Teva/Ratiopharm hat zwar auch andere Wirkstoffe verloren, darunter Allopurinol an Heumann, Enalapril und Meloxicam an Aliud und Gabapentin an Micro Labs. Bei vielen Fachlosen bleibt die Bietergemeinschaft aber an Bord; Lisinopril, Ramipril/HCT und Verapamil sowie Lormetazepam und Nitrendipin kommen künftig aus Ulm statt von Zentiva beziehungsweise Aliud.
Auch TAD hat einige Lose verloren, darunter Carvedilol und Enalapril/HCT an Aliud und Losartan an Heumann. HEC Pharm hat zusätzlich zu Entacapon anstelle von Aristo einen von drei Zuschlägen bei Ciprofloxacin geholt, Micro Labs tritt als einer von drei Partnern bei Clarithromycin die Nachfolge von Hexal an. Heumann muss Finasterid an Puren abgeben und Moxonidin an Aliud, Metronidazol geht von Aristo an Aliud und umgekehrt Ibandronsäure von Aliud an Accord/Bluefish. Accord beerbt Desitin bei Naltrexon, Sun tritt bei Tamsulosin die Nachfolge von Ranbaxy an und Heumann die Nachfolge von Glenmark bei Telmisartan/HCT. Vancomycin kommt nicht mehr von Eberth, sondern von Riemser.

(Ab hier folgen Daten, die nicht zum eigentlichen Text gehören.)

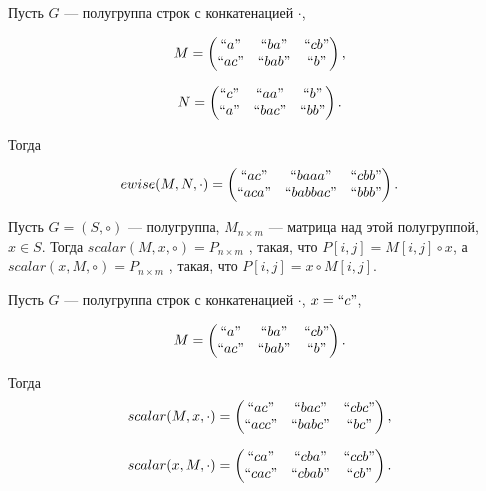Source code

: \begin{example}

	Пусть $G$ --- полугруппа строк с конкатенацией $\cdot$,

	$$
		M =
		\begin{pmatrix}
			``a"  & ``ba"  & ``cb" \\
			``ac" & ``bab" & ``b"  \\
		\end{pmatrix},
	$$

	$$
		N =
		\begin{pmatrix}
			``c" & ``aa"  & ``b"  \\
			``a" & ``bac" & ``bb" \\
		\end{pmatrix}.
	$$

	Тогда

	$$
		ewise(M,N, \cdot) =
		\begin{pmatrix}
			``ac"  & ``baaa"   & ``cbb" \\
			``aca" & ``babbac" & ``bbb" \\
		\end{pmatrix}.
	$$


\end{example}


\begin{definition}
	Пусть $G = (S,\circ)$ --- полугруппа, $M_{n \times m}$ --- матрица над этой полугруппой, $x \in S$.
	Тогда
	$
		scalar(M,x,\circ) = P_{n \times m}
	$
	, такая, что $P[i,j] = M[i,j] \circ x$, а
	$
		scalar(x,M,\circ) = P_{n \times m}
	$
	, такая, что $P[i,j] = x \circ M[i,j]$.

\end{definition}

\begin{example}

	Пусть $G$ --- полугруппа строк с конкатенацией $\cdot$, $x = ``c"$,

	$$
		M =
		\begin{pmatrix}
			``a"  & ``ba"  & ``cb" \\
			``ac" & ``bab" & ``b"  \\
		\end{pmatrix}.
	$$

	Тогда
	$$
		scalar(M,x, \cdot) =
		\begin{pmatrix}
			``ac"  & ``bac"  & ``cbc" \\
			``acc" & ``babc" & ``bc"  \\
		\end{pmatrix},
	$$

	$$
		scalar(x, M, \cdot) =
		\begin{pmatrix}
			``ca"  & ``cba"  & ``ccb" \\
			``cac" & ``cbab" & ``cb"  \\
		\end{pmatrix}.
	$$

\end{example}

Die Verträge starten am 1. Juni, haben eine Laufzeit von zwei Jahren und ein Volumen von rund 1,8 Milliarden Euro pro Jahr auf Basis der Apothekenverkaufspreise. „Durch die großzügige Vorlaufzeit geben wir den beteiligten Unternehmen noch mehr Planungssicherheit“, sagte der Vorstandschef der AOK Baden-Württemberg und AOK-Verhandlungsführer, Dr. Christopher Hermann. „Unter Berücksichtigung unserer Vorabinformation Anfang Dezember haben die Unternehmen jetzt ein halbes Jahr zur Vorbereitung auf eine sichere Versorgung unserer Versicherten.“
Erstmals gibt es AOK-Rabattverträge für das Antibiotikum Linezolid (Puren), den Wirkstoff Paricalcitol zur Osteoporose-Behandlung (Sun/Glenmark) und für das Antiepileptikum Zonisamid (Aristo). „Die Arzneimittelrabattverträge tragen zuverlässig dazu bei, die nach wie vor steigenden Ausgaben für Medikamente im Zaum zu halten“, betonte Herrmann.

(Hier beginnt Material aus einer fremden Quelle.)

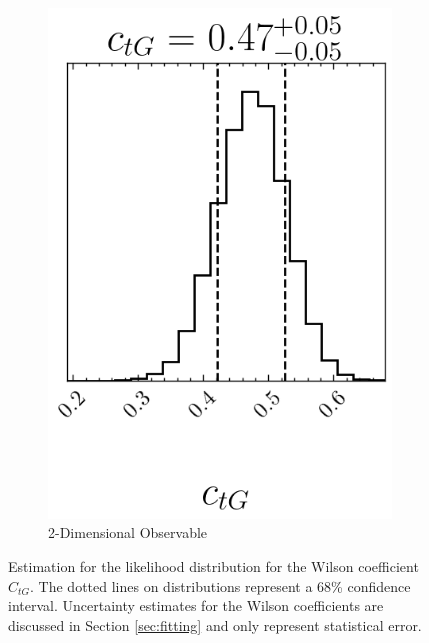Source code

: \documentclass[a4paper,11pt]{article}
\begin{document}
\begin{figure}[htb]
\begin{subfigure}[b]{0.3\textwidth}
        \includegraphics[width=\textwidth]{plots/ATLAS-ctg_2D_1OP.png}
        \caption{2-Dimensional Observable}
    \end{subfigure}
    \caption{Estimation for the likelihood distribution for the Wilson coefficient $C_{tG}$. The dotted lines on distributions represent a 68\% confidence interval. Uncertainty estimates for the Wilson coefficients are discussed in Section \ref{sec:fitting} and only represent statistical error.}
    \label{fig:corner_1OP}
\end{figure}
\end{document}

„Allein von Januar bis Ende September dieses Jahres lagen die GKV-weiten Rabatterlöse nach aktuellen Zahlen des Bundesgesundheitsministeriums bereits bei 2,81 Milliarden Euro. Das entspricht einem nochmaligen Plus von 11 Prozent gegenüber dem gleichen Vorjahreszeitraum.“ Im Gesamtjahr 2015 hätten die Krankenkassen dank der Verträge rund 3,6 Milliarden Euro weniger für Arzneimittel ausgeben müssen.